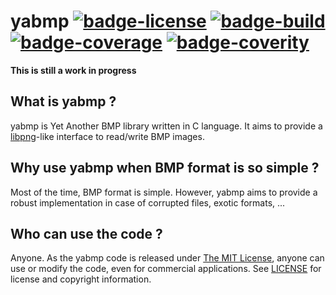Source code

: # yabmp [![badge-license]][link-license] [![badge-build]][link-build] [![badge-coverage]][link-coverage] [![badge-coverity]][link-coverity]

**This is still a work in progress**

## What is yabmp ?

yabmp is Yet Another BMP library written in C language.
It aims to provide a [libpng](http://www.libpng.org/pub/png/libpng.html)-like interface to read/write BMP images.

## Why use yabmp when BMP format is so simple ?

Most of the time, BMP format is simple. However, yabmp aims to provide a robust implementation in case of corrupted files, exotic formats, ...

## Who can use the code ?
Anyone. As the yabmp code is released under [The MIT License][link-license], anyone can use or modify the code, even for commercial applications.
See [LICENSE][link-license] for license and copyright information.

[comment-license]: https://img.shields.io/github/license/mayeut/yabmp.svg "https://img.shields.io/badge/license-MIT_License-blue.svg"
[badge-license]: https://img.shields.io/github/license/mayeut/yabmp.svg "License"
[link-license]: https://github.com/mayeut/yabmp/blob/master/LICENSE "License"
[badge-build]: https://travis-ci.org/mayeut/yabmp.svg?branch=master "Build Status"
[link-build]: https://travis-ci.org/mayeut/yabmp "Build Status"
[badge-coverage]: http://codecov.io/github/mayeut/yabmp/coverage.svg?branch=master "Code Coverage"
[link-coverage]: http://codecov.io/github/mayeut/yabmp?branch=master "Code Coverage"
[badge-coverity]: https://scan.coverity.com/projects/6405/badge.svg "Coverity Scan Build Status"
[link-coverity]: https://scan.coverity.com/projects/mayeut-yabmp "Coverity Scan Build Status"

▬▬▬▬▬▬▬▬▬▬

TASK REQUIREMENTS:
Transcribe every entry word for word, but omit the pictures.

COMPLETED TASK:
Source code

: # yabmp [![badge-license]][link-license] [![badge-build]][link-build] [![badge-coverage]][link-coverage] [![badge-coverity]][link-coverity]

**This is still a work in progress**

## What is yabmp ?

yabmp is Yet Another BMP library written in C language.
It aims to provide a [libpng](http://www.libpng.org/pub/png/libpng.html)-like interface to read/write BMP images.

## Why use yabmp when BMP format is so simple ?

Most of the time, BMP format is simple. However, yabmp aims to provide a robust implementation in case of corrupted files, exotic formats, ...

## Who can use the code ?
Anyone. As the yabmp code is released under [The MIT License][link-license], anyone can use or modify the code, even for commercial applications.
See [LICENSE][link-license] for license and copyright information.

[comment-license]: https://img.shields.io/github/license/mayeut/yabmp.svg "https://img.shields.io/badge/license-MIT_License-blue.svg"
[badge-license]: https://img.shields.io/github/license/mayeut/yabmp.svg "License"
[link-license]: https://github.com/mayeut/yabmp/blob/master/LICENSE "License"
[badge-build]: https://travis-ci.org/mayeut/yabmp.svg?branch=master "Build Status"
[link-build]: https://travis-ci.org/mayeut/yabmp "Build Status"
[badge-coverage]: http://codecov.io/github/mayeut/yabmp/coverage.svg?branch=master "Code Coverage"
[link-coverage]: http://codecov.io/github/mayeut/yabmp?branch=master "Code Coverage"
[badge-coverity]: https://scan.coverity.com/projects/6405/badge.svg "Coverity Scan Build Status"
[link-coverity]: https://scan.coverity.com/projects/mayeut-yabmp "Coverity Scan Build Status"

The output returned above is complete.